Adjustable support mechanism for a keyboard platform

An adjustable platform support mechanism for a keyboard includes a platform and a connecting assembly for the platform. The connecting assembly is attached to the platform by means of first and second pivotal connecting arms. The quadrilateral formed by connecting the pivots is in all instances a non-parallelogram. Thereby the platform, when moved from an extended position to a storage position, is pivoted upwardly in order to increase the space available in the kneehole underneath the desk. The shelf also features an adjustable tilt mechanism associated with keyboard platform support bracket so that the operator will be able to adjust the platform to any one of a number of tilt positions.

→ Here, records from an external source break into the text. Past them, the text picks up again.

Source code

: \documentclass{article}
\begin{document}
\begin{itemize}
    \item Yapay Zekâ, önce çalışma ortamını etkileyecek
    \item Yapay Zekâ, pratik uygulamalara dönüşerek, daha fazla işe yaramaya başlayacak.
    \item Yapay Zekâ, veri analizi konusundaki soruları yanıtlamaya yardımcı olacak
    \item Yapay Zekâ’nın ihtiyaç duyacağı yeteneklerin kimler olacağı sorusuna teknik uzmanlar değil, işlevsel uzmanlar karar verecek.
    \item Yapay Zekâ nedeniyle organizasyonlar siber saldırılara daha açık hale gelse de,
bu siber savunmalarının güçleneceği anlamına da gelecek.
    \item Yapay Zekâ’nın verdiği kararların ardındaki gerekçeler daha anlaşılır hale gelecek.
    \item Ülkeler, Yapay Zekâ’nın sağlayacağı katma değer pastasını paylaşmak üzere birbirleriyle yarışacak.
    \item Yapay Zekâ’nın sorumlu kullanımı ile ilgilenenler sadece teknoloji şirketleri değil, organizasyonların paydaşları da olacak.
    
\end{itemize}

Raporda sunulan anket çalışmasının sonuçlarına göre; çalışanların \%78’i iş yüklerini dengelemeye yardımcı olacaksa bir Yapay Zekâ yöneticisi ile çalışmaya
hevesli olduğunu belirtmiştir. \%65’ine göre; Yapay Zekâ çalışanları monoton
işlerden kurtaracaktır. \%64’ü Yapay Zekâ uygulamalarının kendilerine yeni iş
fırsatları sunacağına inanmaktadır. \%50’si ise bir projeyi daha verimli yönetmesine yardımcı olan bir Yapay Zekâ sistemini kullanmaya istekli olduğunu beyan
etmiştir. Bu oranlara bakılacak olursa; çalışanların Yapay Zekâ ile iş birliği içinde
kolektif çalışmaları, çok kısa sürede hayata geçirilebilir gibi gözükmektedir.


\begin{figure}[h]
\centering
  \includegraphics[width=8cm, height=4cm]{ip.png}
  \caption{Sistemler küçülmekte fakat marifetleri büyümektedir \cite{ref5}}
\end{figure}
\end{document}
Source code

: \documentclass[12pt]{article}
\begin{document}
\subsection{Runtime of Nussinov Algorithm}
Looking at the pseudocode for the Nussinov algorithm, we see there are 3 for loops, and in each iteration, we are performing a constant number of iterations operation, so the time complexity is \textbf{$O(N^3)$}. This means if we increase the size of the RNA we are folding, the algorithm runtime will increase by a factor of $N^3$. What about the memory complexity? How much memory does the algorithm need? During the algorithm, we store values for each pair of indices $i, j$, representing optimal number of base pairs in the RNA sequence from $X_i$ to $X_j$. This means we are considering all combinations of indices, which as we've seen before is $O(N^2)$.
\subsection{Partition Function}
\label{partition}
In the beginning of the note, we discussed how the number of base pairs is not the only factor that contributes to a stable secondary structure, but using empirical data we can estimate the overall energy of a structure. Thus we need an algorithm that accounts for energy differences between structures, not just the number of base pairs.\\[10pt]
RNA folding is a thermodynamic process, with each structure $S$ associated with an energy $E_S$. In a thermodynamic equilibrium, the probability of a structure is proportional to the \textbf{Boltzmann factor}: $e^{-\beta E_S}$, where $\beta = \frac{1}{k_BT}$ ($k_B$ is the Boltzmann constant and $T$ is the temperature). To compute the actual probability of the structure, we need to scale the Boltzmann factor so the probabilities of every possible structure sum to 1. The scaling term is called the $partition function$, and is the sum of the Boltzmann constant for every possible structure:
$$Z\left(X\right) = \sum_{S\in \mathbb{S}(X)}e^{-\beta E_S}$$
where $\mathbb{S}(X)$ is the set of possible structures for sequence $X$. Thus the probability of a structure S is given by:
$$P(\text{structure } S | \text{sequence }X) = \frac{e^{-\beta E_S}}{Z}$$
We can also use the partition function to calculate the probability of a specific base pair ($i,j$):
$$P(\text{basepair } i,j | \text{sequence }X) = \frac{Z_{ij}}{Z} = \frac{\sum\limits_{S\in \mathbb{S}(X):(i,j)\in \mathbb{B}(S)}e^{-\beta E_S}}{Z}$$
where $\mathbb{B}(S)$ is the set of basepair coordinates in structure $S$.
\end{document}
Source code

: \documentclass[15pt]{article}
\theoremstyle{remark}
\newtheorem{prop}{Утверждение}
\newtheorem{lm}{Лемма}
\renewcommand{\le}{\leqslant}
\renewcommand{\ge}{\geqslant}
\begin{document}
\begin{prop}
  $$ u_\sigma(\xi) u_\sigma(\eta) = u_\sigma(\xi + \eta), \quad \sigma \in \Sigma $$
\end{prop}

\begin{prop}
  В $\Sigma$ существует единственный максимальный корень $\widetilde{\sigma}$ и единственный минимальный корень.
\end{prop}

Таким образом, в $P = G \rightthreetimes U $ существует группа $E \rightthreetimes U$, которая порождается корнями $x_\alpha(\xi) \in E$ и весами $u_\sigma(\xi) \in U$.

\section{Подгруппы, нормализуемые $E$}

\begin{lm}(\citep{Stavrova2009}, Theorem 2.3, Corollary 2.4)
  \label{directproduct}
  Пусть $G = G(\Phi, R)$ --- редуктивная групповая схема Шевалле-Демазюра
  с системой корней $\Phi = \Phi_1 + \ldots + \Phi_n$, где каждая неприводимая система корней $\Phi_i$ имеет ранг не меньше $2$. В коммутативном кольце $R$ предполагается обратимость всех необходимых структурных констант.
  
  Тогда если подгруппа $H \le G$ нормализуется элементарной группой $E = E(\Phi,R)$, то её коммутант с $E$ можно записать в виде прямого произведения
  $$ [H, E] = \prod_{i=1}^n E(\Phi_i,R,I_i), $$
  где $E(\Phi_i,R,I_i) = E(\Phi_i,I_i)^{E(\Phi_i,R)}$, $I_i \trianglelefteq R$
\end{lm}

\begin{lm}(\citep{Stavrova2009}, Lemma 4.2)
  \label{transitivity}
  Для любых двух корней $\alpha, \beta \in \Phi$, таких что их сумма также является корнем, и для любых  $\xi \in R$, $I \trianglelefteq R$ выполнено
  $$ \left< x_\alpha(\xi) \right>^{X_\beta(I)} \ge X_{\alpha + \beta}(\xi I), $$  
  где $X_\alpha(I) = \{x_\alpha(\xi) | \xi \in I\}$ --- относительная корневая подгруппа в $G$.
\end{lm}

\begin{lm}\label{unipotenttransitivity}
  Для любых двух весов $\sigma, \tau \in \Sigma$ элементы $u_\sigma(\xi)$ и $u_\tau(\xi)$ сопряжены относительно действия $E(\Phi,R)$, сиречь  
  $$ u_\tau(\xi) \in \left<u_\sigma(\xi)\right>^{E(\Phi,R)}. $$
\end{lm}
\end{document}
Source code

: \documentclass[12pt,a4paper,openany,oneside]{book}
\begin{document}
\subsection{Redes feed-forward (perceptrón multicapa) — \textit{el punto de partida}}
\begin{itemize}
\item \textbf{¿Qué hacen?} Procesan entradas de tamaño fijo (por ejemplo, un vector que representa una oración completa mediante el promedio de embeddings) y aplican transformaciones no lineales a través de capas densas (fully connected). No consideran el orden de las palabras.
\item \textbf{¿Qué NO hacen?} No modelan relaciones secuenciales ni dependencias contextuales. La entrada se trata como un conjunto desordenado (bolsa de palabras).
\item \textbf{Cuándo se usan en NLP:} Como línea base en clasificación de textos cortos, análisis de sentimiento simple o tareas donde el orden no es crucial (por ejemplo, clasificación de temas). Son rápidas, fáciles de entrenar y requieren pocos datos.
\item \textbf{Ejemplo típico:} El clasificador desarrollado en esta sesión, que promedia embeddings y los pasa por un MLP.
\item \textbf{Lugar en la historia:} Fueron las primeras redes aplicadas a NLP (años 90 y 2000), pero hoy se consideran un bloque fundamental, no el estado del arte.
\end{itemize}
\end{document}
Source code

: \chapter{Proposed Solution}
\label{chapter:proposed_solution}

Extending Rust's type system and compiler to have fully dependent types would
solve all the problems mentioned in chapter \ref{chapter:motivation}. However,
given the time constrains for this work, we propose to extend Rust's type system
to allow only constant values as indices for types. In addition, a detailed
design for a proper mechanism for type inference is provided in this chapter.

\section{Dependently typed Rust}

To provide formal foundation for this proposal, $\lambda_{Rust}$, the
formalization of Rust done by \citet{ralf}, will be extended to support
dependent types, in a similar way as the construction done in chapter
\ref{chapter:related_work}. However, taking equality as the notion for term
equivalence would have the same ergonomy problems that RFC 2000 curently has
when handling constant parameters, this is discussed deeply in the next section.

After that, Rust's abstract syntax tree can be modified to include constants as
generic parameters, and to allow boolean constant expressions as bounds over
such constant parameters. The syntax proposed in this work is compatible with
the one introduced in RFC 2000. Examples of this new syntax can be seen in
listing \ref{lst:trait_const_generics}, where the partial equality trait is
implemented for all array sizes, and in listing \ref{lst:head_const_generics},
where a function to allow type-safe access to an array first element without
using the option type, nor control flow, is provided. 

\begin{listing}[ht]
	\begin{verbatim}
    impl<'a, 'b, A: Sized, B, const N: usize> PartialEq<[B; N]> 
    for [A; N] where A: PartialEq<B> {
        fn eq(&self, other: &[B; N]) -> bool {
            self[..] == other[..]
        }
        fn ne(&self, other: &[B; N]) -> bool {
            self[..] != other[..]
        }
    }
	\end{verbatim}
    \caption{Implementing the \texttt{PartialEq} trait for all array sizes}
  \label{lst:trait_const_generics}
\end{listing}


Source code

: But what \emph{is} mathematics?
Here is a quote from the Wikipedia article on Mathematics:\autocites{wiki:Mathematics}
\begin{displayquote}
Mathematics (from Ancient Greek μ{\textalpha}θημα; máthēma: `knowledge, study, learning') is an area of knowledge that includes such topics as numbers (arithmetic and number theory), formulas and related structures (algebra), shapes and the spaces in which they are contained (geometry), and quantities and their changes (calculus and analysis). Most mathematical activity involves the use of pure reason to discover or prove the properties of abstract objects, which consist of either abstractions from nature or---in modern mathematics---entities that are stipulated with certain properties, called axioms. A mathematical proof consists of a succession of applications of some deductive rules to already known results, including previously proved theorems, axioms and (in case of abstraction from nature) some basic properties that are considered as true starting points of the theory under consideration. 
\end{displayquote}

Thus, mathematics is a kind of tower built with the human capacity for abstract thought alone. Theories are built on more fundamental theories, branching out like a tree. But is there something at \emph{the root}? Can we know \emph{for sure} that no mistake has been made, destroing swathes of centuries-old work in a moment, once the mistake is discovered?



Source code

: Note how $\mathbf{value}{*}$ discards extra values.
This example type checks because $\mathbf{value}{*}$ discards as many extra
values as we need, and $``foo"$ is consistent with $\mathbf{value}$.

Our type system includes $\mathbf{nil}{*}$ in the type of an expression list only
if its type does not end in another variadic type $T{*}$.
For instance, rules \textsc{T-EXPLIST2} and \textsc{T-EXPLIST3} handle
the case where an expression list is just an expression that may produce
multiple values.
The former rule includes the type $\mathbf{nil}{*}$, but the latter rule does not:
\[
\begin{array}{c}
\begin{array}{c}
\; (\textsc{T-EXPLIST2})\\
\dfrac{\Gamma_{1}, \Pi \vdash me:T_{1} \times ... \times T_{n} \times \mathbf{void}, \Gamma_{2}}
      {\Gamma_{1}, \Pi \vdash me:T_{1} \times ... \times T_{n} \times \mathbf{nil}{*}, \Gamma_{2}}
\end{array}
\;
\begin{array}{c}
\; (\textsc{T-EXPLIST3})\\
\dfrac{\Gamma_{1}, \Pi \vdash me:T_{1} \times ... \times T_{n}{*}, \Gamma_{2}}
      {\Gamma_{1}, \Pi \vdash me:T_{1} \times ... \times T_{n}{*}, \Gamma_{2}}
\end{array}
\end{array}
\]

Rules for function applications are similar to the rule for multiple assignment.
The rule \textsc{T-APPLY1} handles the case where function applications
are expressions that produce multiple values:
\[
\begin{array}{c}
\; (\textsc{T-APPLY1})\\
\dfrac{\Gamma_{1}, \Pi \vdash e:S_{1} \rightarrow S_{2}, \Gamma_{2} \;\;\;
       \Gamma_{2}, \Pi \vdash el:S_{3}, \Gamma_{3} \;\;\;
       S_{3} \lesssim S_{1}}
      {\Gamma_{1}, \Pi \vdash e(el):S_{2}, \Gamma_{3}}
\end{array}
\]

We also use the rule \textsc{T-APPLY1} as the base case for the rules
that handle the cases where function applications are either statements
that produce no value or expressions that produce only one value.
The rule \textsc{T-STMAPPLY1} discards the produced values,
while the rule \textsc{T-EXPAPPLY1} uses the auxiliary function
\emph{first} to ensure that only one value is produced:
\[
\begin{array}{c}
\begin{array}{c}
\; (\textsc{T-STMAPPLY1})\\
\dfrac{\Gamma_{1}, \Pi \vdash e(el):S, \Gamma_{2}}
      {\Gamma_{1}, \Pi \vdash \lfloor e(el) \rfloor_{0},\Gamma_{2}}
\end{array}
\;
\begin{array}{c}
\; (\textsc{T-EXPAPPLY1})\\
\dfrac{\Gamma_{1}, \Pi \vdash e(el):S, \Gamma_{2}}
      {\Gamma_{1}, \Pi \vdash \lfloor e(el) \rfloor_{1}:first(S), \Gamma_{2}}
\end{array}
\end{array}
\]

Skip to: Description  ·  Claims  ·  References Cited  · Patent History  ·  Patent History

This invention relates to an improved adjustable support mechanism for a keyboard platform or the like.

Heretofore there have been available various mechanisms for supporting keyboards associated with computer terminals. One such device is disclosed in Smeenge, U.S. Pat. No. 4,616,798, entitled: Adjustable Support For CRT Keyboard, wherein a keyboard support mechanism comprises first and second sets of parallel, equal length arms which link first and second brackets associated respectively with a keyboard platform and a sliding plate attached beneath a desk. The parallel arms maintain the support platform in a generally horizontal position regardless of the orientation of the arms. During storage of the support platform, the platform is pivoted to a retracted position beneath the desk top. During use, the keyboard platform is pivoted forward toward an extended position. Because of the equal length, parallel arm arrangement, the keyboard platform is always maintained in a horizontal position. The bracket supporting the inside ends of the arms beneath the desk may be slidably attached to a support plate attached to the bottom side of the desk. In this manner, the assembly may be slid beneath the desk top for storage.

Such a parallel arm mechanism has proven to be useful. However, it does limit access in the kneehole beneath the desk for an operator because the shelf is maintained in a horizontal position when in the retracted position. Thus, there has remained a need for an improved keyboard platform support mechanism which provides improved access to the kneehole opening under a desk top when the keyboard is positioned in the storage position beneath the desk top in the kneehole. The present invention provides such an improved mechanism.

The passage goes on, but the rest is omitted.